プロ家庭教師集団「名門指導会」代表の西村則康氏が、その著書『難関校合格のすごい勉強習慣』で解説、というネット記事を読んでいて、「おや?」と思ったことがありました。

念のためですが、当Noteでは、親として関与した中学受験をテーマに情報を発信しているものであり、全て個人的な感想です。

西村氏の話しの要点を紹介しておきます。

・難関校の算数で高得点をとるために欠かせないのが、図や表をパパッと手早く書ける力。
・「自分の手で書いて正解できた!」という経験を日々の学習の中で積み重ねていくことが大切。
・基本的な処理能力(漢字や計算など)を身につけるトレーニングに相当する、「スピーディー学習」と、「いつもどおり」の安定した行動をとらせるためのトレーニングにあたる「スロー学習」(実際に手を動かしながら思考する学習)の両方大事。
・「問題文が長いものは難しく、短めのものはそれほどでもない」と勘違いをしている親は多い。
・むしろ「スピーディー」に解けそうな問題こそ試行錯誤すべきで、手を動かせば「確実に解ける方法」が本番で降りてくる。
・「書く・スロー学習」では、問題文をヒントに自分の手を動かして試行錯誤すること。

変なことは書いていません。

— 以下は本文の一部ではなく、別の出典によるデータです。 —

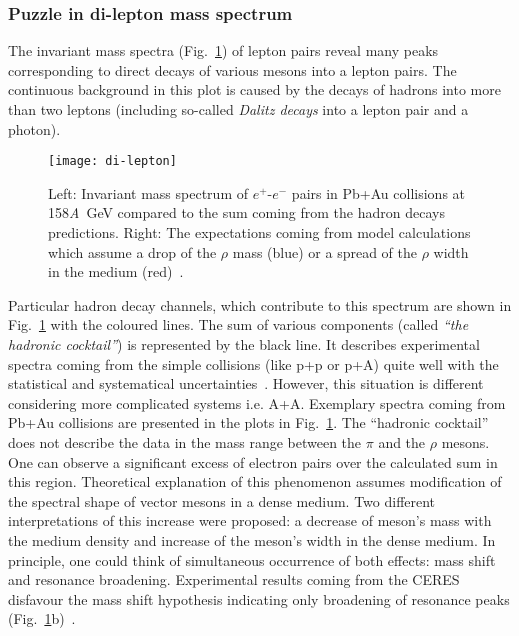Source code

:       \subsubsection{Puzzle in di-lepton mass spectrum}
        The invariant mass spectra (Fig.~\ref{fig:di-lepton}) of lepton pairs reveal many peaks corresponding to direct decays of various mesons into a lepton pairs.
        The continuous background in this plot is caused by the decays of hadrons into more than two leptons (including so-called \textit{Dalitz decays} into a lepton pair and a photon).
        \begin{figure}[b]
          \centering
          \texttt{[image: di-lepton]}
          \caption{Left: Invariant mass spectrum of $e^{+}$-$e^{-}$ pairs in Pb+Au collisions at 158\textit{A}~GeV compared to the sum coming from the hadron decays predictions. Right: The expectations coming from model calculations which assume a drop of the $\rho$ mass (blue) or a spread of the $\rho$ width in the medium (red)~\cite{marin}.}
          \label{fig:di-lepton}
        \end{figure}
        Particular hadron decay channels, which contribute to this spectrum are shown in Fig.~\ref{fig:di-lepton} with the coloured lines.
        The sum of various components (called \textit{``the hadronic cocktail''}) is represented by the black line.
        It describes experimental spectra coming from the simple collisions (like p+p or p+A) quite well with the statistical and systematical uncertainties~\cite{bartke}.
        However, this situation is different considering more complicated systems i.e. A+A.
        Exemplary spectra coming from Pb+Au collisions are presented in the plots in Fig.~\ref{fig:di-lepton}.
        The ``hadronic cocktail'' does not describe the data in the mass range between the $\pi$ and the $\rho$ mesons.
        One can observe a significant excess of electron pairs over the calculated sum in this region.
        Theoretical explanation of this phenomenon assumes modification of the spectral shape of vector mesons in a dense medium.
        Two different interpretations of this increase were proposed: a decrease of meson's mass with the medium density and increase of the meson's width in the dense medium.
        In principle, one could think of simultaneous occurrence of both effects: mass shift and resonance broadening.
        Experimental results coming from the CERES disfavour the mass shift hypothesis indicating only broadening of resonance peaks (Fig.~\ref{fig:di-lepton}b)~\cite{bartke}.

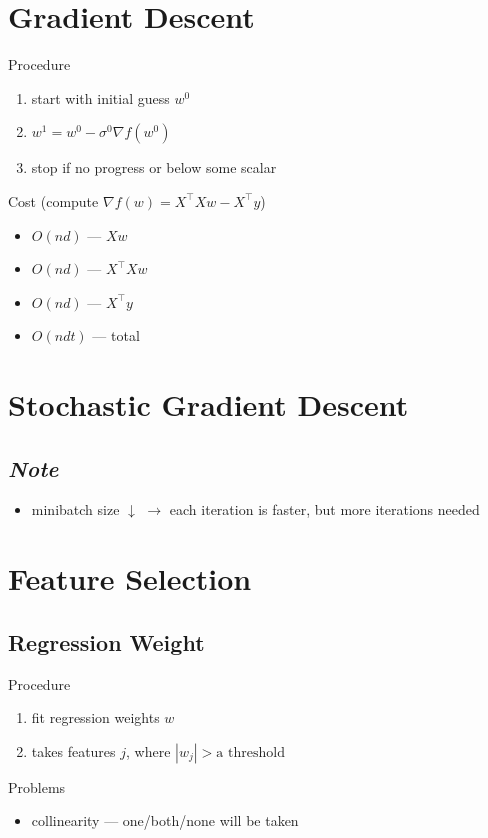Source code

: \documentclass[10pt,landscape,a4paper]{article}
\begin{document}
\begin{multicols*}{5}
\section{Gradient Descent}
Procedure
\begin{enumerate}
    \item start with initial guess \(w^0\)
    \item \(w^1 = w^0 - \sigma^0 \nabla f(w^0)\)
    \item stop if no progress or below some scalar
\end{enumerate}
Cost (compute \(\nabla f(w) = X^\intercal Xw - X^\intercal y\))
\begin{itemize}
    \item \(O(nd)\) --- \(Xw\)
    \item \(O(nd)\) --- \(X^\intercal Xw\)
    \item \(O(nd)\) --- \(X^\intercal y\)
    \item \(O(ndt)\) --- total
\end{itemize}

\section{Stochastic Gradient Descent}

\subsection{\emph{Note}}
\begin{itemize}
    \item minibatch size \(\downarrow \) \(\rightarrow \) each iteration is faster, but more iterations needed
\end{itemize}

\section{Feature Selection}

\subsection{Regression Weight}
Procedure
\begin{enumerate}
    \item fit regression weights \(w\)
    \item takes features \(j\), where \(|w_j| > \text{a threshold }\)
\end{enumerate}
Problems
\begin{itemize}
    \item collinearity --- one/both/none will be taken
\end{itemize}


\end{multicols*}
\end{document}
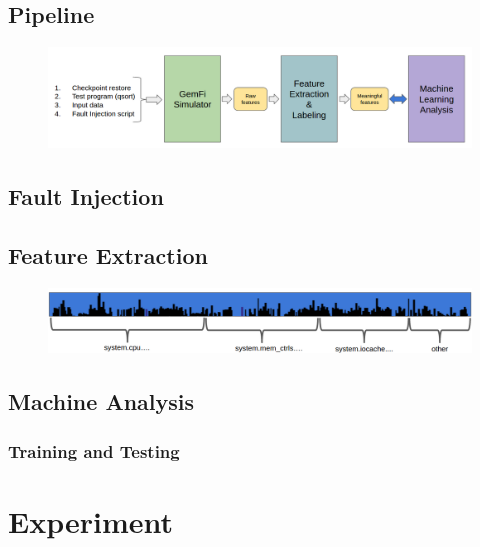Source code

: \documentclass{sig-alternate}
\begin{document}
\subsection{Pipeline}

\begin{figure}[t]
\begin{center}
   \includegraphics[width=0.95\linewidth]{./figures/pipeline.png}
\end{center}
   \caption{}
\label{fig:pipeline}
\end{figure}

\subsection{Fault Injection}

\subsection{Feature Extraction}

\begin{figure}[t]
\begin{center}
   \includegraphics[width=0.95\linewidth]{./figures/feat_dist.png}
\end{center}
   \caption{}
\label{fig:feat-dist}
\end{figure}

\subsection{Machine Analysis}

\subsubsection{Training and Testing}

\section{Experiment}
\end{document}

そうかなと思います。

書く・スロー学習」の例として、算数の入試問題が紹介されていました。

こんな問題でした。

【問】
4つの整数があり、3つが偶数、1つが奇数。
4つの整数のうち、2つずつの和が、64、49、57、54、46、39となる。
①3つの偶数の和はいくつか。
②4つの整数の最大の数と最小の数の差はいくつか。

有名中入試問題

<説明>
大きい順にA、B、C、Dとして、2数の和を大きい順にたてに書いて表の形にする。

4つのそれぞれの数字が偶数か奇数かを手を動かして調べていく。

自分で工夫しながら書き込むことで次の一手に気付く。

「ああでもない、こうでもない」と試行錯誤の「スロー学習」が習慣づいていれば、本番でもいつもどおりの安定した行動をとることができる。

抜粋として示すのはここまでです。